Lines below that include the word "Configure" should each be copied.
[Provided entries Boundary: Start]
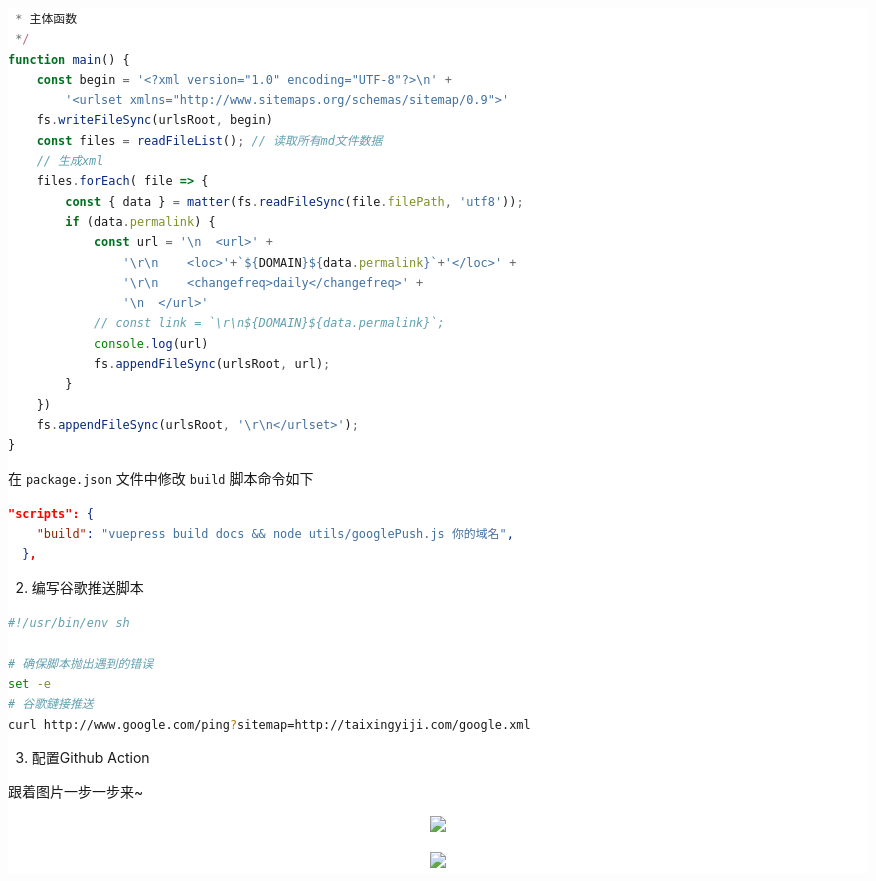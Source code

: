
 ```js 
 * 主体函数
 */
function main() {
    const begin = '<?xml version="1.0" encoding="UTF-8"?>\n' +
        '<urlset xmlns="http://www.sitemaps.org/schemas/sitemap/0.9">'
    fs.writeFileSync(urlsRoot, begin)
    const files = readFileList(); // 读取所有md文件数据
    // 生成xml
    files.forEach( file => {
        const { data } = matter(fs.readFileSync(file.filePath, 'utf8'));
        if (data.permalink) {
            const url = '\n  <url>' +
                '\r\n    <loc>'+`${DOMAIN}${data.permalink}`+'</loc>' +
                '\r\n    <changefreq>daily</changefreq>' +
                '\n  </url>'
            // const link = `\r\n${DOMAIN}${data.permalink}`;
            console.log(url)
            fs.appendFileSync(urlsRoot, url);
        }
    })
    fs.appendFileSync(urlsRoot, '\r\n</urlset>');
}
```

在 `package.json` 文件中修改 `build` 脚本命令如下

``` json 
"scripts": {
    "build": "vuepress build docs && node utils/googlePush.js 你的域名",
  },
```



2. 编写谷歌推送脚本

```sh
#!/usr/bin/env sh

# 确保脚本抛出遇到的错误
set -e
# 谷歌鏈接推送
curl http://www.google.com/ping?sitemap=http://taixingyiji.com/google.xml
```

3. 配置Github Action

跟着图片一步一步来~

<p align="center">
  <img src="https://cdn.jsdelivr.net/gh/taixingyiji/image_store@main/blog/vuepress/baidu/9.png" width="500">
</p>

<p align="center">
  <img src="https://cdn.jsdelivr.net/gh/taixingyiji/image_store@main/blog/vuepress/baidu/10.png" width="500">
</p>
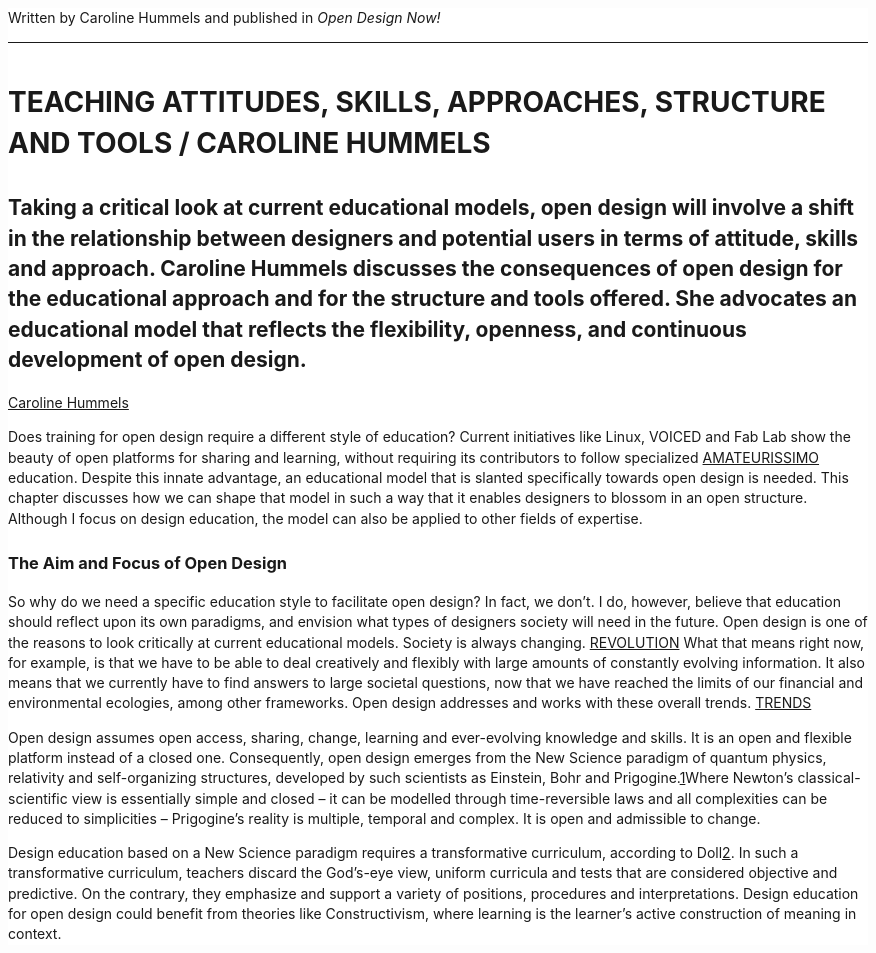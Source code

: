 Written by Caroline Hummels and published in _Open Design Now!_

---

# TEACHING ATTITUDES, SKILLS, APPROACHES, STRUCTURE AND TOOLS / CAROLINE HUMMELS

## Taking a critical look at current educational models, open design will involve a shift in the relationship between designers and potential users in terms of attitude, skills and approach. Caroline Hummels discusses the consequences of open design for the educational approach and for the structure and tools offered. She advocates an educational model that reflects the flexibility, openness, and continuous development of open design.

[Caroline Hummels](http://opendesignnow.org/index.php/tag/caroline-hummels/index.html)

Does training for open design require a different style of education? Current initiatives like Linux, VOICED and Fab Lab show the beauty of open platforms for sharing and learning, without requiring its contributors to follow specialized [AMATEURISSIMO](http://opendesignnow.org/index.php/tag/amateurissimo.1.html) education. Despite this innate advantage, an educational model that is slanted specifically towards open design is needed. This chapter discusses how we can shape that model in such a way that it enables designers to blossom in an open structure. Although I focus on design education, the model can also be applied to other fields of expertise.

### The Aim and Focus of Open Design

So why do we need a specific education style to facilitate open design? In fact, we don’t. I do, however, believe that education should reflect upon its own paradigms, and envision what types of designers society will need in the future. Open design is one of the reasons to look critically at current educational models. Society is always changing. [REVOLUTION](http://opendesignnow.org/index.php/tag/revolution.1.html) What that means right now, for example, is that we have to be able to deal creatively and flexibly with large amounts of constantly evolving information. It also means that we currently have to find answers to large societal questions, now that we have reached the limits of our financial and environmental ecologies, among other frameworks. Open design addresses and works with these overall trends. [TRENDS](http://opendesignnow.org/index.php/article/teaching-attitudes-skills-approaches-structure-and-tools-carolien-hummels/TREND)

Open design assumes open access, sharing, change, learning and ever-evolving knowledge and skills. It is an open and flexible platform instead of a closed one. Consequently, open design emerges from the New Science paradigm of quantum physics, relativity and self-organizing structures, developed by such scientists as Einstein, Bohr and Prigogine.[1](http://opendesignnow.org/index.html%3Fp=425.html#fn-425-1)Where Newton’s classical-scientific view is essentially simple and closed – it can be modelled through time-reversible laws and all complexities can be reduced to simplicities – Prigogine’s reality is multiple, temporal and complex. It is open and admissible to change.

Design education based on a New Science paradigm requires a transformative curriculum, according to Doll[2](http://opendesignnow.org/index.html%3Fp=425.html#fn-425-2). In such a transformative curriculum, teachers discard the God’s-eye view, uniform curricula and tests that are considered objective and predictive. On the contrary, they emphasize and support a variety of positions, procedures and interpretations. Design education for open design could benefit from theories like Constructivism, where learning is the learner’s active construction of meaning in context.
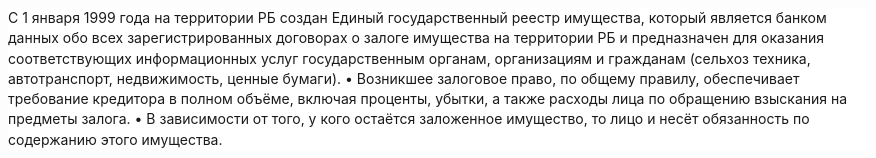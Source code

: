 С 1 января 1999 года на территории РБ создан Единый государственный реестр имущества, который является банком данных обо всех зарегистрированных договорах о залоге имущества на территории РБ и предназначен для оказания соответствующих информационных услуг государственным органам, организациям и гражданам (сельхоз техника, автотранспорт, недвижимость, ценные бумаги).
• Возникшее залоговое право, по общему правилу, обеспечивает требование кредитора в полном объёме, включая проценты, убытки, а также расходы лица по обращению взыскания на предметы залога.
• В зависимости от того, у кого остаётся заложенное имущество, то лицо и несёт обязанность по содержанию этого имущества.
[Provided entries Boundary: End]
[Provided entries Boundary: Start]
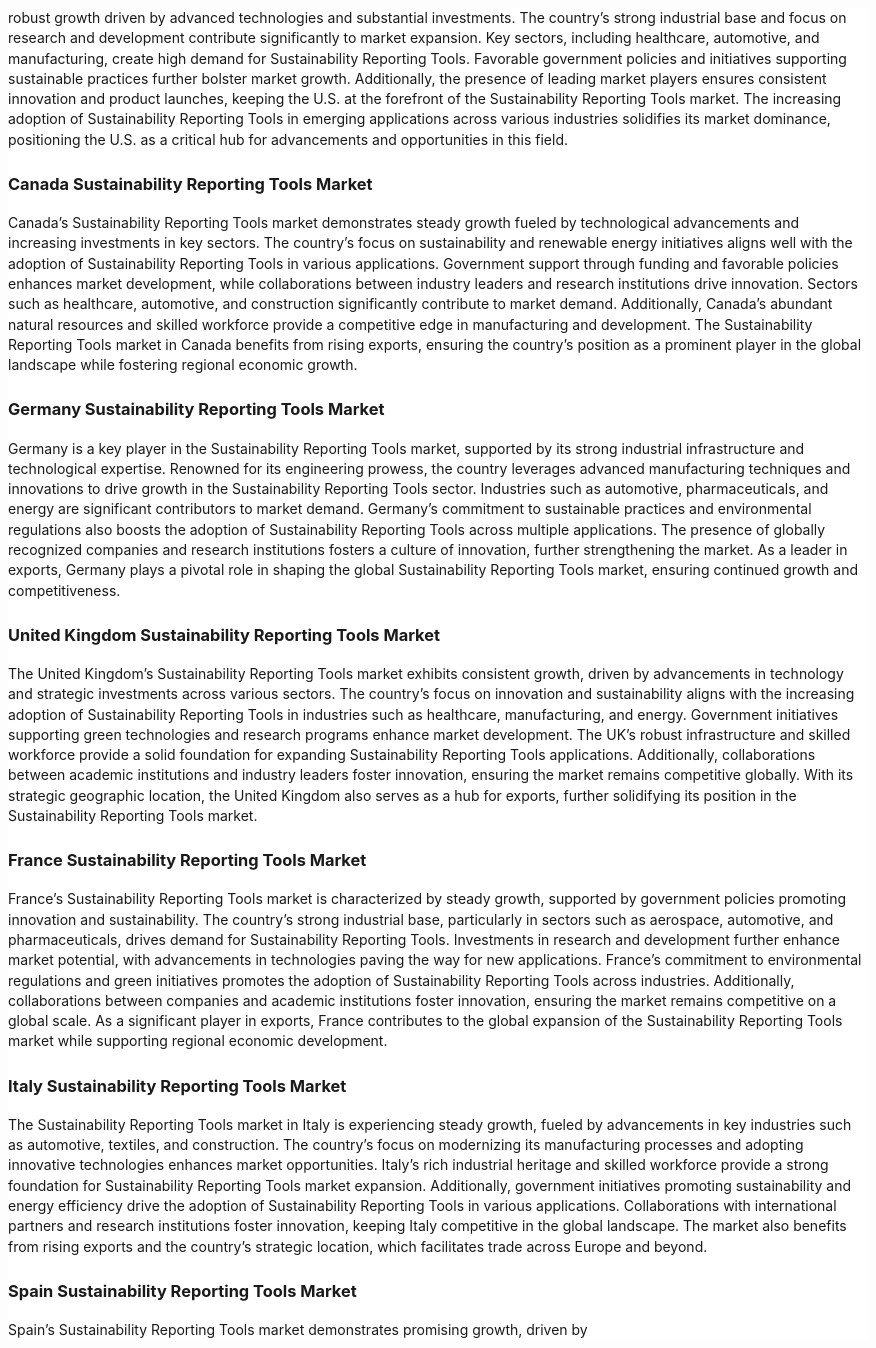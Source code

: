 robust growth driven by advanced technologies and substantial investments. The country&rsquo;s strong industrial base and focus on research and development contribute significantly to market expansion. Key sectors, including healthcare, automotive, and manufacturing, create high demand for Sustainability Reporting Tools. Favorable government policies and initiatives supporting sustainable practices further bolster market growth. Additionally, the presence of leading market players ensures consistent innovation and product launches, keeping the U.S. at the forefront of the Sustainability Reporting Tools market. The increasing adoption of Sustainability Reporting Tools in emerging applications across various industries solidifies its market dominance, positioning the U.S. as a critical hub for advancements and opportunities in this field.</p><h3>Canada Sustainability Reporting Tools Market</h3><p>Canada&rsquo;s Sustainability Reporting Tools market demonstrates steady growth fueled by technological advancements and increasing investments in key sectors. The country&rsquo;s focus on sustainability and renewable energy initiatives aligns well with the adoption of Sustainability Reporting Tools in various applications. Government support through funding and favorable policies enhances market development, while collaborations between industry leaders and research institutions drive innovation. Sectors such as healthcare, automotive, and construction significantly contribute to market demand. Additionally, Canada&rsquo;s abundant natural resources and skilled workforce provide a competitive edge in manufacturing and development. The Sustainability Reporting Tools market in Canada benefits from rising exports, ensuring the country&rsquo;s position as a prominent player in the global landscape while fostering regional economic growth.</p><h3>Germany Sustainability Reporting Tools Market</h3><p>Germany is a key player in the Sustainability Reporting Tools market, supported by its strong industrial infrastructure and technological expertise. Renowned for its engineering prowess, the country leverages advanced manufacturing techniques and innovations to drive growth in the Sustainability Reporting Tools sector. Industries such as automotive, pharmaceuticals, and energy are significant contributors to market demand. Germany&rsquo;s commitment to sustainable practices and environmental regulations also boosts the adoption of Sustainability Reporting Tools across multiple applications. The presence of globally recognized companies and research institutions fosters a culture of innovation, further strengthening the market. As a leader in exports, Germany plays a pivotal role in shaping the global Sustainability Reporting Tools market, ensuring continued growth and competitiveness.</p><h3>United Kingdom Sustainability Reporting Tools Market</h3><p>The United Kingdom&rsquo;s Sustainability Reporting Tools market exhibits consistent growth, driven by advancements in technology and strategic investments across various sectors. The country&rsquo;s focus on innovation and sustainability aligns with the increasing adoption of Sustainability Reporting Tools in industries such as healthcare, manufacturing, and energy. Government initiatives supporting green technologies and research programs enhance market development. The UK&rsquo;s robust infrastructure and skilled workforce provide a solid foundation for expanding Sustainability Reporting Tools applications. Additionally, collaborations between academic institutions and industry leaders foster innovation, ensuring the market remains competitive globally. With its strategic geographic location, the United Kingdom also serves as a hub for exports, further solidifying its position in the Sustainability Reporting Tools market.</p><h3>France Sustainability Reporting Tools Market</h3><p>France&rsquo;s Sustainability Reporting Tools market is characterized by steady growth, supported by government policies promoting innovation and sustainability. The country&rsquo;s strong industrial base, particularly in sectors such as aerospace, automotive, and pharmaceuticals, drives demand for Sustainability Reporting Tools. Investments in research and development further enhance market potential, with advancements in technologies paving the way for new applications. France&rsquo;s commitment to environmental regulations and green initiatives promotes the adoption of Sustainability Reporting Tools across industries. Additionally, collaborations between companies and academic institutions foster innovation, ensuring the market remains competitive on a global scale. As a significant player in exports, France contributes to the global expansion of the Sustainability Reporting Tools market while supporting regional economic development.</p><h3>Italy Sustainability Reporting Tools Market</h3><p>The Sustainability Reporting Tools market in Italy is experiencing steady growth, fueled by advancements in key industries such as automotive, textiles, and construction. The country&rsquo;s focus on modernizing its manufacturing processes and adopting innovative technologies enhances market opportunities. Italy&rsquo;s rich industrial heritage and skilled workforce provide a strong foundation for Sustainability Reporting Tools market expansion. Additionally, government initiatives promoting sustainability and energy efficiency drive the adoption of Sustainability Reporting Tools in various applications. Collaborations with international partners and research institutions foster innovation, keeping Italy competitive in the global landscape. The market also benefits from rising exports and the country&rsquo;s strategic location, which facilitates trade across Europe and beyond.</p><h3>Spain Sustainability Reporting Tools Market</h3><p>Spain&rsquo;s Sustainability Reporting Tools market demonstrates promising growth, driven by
[Provided entries Boundary: End]
[Provided entries Boundary: Start]
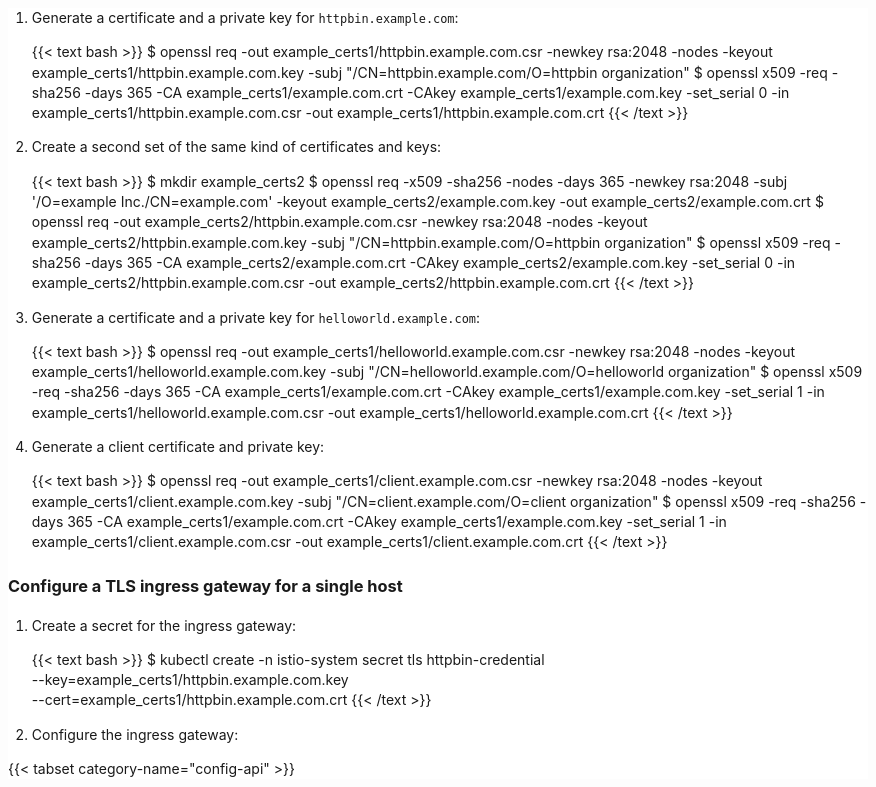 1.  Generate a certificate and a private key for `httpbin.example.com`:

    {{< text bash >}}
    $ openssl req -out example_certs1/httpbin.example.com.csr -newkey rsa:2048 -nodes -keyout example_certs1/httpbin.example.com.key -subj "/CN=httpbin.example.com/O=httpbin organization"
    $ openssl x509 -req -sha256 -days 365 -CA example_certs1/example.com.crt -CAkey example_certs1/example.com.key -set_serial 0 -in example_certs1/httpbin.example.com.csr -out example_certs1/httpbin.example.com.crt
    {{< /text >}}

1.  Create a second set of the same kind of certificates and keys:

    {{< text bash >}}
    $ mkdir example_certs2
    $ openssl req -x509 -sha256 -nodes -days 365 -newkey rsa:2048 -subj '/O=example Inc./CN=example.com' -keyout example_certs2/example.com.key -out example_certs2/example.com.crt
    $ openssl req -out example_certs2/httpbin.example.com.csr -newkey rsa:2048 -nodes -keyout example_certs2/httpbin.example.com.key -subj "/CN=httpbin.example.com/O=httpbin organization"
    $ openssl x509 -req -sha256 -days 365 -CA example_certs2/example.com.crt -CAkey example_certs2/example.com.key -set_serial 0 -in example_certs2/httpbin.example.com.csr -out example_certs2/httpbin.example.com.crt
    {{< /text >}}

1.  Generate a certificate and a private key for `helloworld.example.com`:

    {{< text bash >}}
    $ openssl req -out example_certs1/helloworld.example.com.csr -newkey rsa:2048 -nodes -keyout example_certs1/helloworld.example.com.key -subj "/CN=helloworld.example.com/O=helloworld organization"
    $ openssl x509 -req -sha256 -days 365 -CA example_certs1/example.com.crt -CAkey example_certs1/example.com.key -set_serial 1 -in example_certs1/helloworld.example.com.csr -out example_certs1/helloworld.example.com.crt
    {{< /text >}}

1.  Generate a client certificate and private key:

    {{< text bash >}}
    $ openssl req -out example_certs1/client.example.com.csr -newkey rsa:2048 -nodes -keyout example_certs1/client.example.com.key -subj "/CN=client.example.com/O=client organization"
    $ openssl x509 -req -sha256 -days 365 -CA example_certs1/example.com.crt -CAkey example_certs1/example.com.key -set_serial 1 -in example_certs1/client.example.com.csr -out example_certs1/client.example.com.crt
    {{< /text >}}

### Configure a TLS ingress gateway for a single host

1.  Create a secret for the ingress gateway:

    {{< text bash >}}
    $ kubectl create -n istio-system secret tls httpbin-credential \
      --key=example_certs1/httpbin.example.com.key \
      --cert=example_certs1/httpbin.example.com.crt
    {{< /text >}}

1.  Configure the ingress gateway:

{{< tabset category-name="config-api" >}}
[Provided entries Boundary: End]
# Reply to the exercise:
### Configure a TLS ingress gateway for a single host
1.  Configure the ingress gateway:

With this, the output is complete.